### DATA SHOWN

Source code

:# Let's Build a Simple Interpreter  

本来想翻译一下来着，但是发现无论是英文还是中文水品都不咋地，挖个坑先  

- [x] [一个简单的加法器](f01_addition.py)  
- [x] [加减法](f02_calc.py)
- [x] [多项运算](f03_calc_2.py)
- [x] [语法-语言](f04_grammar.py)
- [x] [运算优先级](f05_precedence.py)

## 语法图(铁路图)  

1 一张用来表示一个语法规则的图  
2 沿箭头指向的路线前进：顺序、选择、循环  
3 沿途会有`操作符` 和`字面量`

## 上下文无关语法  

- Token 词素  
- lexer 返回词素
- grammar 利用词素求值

######
### DATA SHOWN

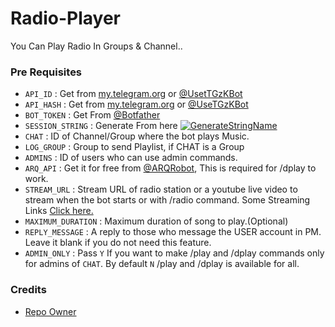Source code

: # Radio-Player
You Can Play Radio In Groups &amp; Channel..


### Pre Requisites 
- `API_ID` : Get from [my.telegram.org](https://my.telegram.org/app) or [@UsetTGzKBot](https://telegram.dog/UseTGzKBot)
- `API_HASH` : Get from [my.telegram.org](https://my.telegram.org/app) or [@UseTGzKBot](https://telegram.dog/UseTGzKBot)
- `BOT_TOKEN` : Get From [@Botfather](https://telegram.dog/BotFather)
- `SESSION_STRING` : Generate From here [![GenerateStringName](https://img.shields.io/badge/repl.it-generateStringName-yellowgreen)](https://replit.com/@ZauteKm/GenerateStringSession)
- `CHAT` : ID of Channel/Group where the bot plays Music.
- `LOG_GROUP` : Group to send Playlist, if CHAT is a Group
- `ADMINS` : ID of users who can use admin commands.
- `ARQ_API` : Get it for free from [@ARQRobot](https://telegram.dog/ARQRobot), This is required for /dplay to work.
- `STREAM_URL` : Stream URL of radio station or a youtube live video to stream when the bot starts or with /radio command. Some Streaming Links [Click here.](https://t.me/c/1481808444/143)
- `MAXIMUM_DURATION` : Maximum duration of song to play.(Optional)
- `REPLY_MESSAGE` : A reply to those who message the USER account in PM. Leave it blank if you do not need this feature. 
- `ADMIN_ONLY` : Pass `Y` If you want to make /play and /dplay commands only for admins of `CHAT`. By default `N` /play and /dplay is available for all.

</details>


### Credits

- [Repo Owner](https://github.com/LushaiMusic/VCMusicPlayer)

######
### DATA SHOWN

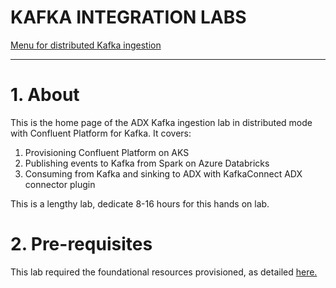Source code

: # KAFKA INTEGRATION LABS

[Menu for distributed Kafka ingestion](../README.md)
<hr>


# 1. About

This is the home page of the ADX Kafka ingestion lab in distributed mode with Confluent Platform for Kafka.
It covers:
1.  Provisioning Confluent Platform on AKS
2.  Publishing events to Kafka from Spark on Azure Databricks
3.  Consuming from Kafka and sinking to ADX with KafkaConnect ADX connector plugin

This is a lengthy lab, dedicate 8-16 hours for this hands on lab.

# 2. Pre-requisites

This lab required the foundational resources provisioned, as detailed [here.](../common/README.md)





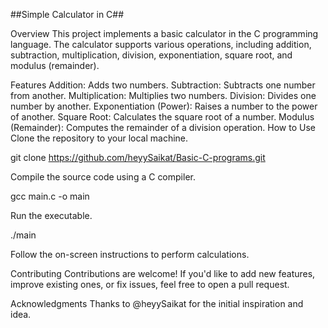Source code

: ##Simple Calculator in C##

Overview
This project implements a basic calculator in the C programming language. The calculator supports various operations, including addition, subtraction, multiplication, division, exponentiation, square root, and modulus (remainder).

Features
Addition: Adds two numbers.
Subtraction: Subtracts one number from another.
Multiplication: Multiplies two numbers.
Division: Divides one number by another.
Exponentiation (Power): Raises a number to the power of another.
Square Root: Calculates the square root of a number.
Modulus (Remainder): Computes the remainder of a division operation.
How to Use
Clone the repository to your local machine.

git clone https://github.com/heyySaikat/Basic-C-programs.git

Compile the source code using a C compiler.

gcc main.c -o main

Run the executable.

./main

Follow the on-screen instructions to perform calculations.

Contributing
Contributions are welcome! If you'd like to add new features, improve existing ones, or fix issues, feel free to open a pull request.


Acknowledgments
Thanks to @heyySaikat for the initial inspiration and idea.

######

** AIM OF THE TASK **
In the material above, find the line containing "Get From [@Botfather](https://telegram.dog/BotFather)" and the line containing "need this feature.", then write out exactly those two lines and every line between them, and nothing more.

** YOUR RESPONSE **
- `BOT_TOKEN` : Get From [@Botfather](https://telegram.dog/BotFather)
- `SESSION_STRING` : Generate From here [![GenerateStringName](https://img.shields.io/badge/repl.it-generateStringName-yellowgreen)](https://replit.com/@ZauteKm/GenerateStringSession)
- `CHAT` : ID of Channel/Group where the bot plays Music.
- `LOG_GROUP` : Group to send Playlist, if CHAT is a Group
- `ADMINS` : ID of users who can use admin commands.
- `ARQ_API` : Get it for free from [@ARQRobot](https://telegram.dog/ARQRobot), This is required for /dplay to work.
- `STREAM_URL` : Stream URL of radio station or a youtube live video to stream when the bot starts or with /radio command. Some Streaming Links [Click here.](https://t.me/c/1481808444/143)
- `MAXIMUM_DURATION` : Maximum duration of song to play.(Optional)
- `REPLY_MESSAGE` : A reply to those who message the USER account in PM. Leave it blank if you do not need this feature. 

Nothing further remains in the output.